• **WORK INSTRUCTIONS**:
Copy only what runs from the line containing "- Sentiment analysis results" through the end of the material below, line for line, with both ends included.

• **SUPPLIED DATA**:
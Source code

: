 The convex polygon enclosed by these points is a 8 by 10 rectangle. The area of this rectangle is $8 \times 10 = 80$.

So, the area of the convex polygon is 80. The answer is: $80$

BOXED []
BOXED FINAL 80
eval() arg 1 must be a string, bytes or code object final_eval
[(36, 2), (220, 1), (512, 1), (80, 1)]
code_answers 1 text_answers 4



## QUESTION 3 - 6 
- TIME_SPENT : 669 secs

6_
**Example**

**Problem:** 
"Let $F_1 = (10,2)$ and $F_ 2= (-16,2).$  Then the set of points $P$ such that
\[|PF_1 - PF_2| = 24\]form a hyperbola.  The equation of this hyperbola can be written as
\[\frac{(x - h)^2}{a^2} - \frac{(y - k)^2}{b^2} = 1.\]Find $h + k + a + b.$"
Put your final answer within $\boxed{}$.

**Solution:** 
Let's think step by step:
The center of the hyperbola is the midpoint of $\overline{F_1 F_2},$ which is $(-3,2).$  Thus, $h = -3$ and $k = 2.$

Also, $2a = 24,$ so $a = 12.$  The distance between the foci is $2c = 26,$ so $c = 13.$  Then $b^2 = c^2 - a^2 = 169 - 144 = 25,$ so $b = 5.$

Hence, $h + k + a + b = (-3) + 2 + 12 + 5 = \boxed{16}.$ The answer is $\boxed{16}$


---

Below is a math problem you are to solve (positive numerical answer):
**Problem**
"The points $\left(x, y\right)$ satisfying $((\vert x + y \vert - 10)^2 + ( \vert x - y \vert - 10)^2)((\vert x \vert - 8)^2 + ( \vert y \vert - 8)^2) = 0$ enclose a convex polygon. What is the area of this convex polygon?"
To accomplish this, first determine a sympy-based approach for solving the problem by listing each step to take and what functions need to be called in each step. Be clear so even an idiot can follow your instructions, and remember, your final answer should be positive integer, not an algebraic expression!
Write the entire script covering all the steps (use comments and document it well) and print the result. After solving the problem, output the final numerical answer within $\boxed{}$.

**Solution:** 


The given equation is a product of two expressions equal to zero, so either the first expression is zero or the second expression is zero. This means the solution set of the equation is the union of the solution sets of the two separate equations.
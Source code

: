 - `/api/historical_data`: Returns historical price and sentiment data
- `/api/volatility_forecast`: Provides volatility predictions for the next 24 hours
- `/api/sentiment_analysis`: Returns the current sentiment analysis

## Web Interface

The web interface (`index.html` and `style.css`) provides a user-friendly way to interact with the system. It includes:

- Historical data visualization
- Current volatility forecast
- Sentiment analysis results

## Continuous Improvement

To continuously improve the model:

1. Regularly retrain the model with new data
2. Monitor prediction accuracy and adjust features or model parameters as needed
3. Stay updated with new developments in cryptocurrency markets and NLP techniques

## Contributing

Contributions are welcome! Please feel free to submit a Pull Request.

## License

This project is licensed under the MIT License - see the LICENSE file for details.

• **EXPECTED ANSWER**:
- Sentiment analysis results

## Continuous Improvement

To continuously improve the model:

1. Regularly retrain the model with new data
2. Monitor prediction accuracy and adjust features or model parameters as needed
3. Stay updated with new developments in cryptocurrency markets and NLP techniques

## Contributing

Contributions are welcome! Please feel free to submit a Pull Request.

## License

This project is licensed under the MIT License - see the LICENSE file for details.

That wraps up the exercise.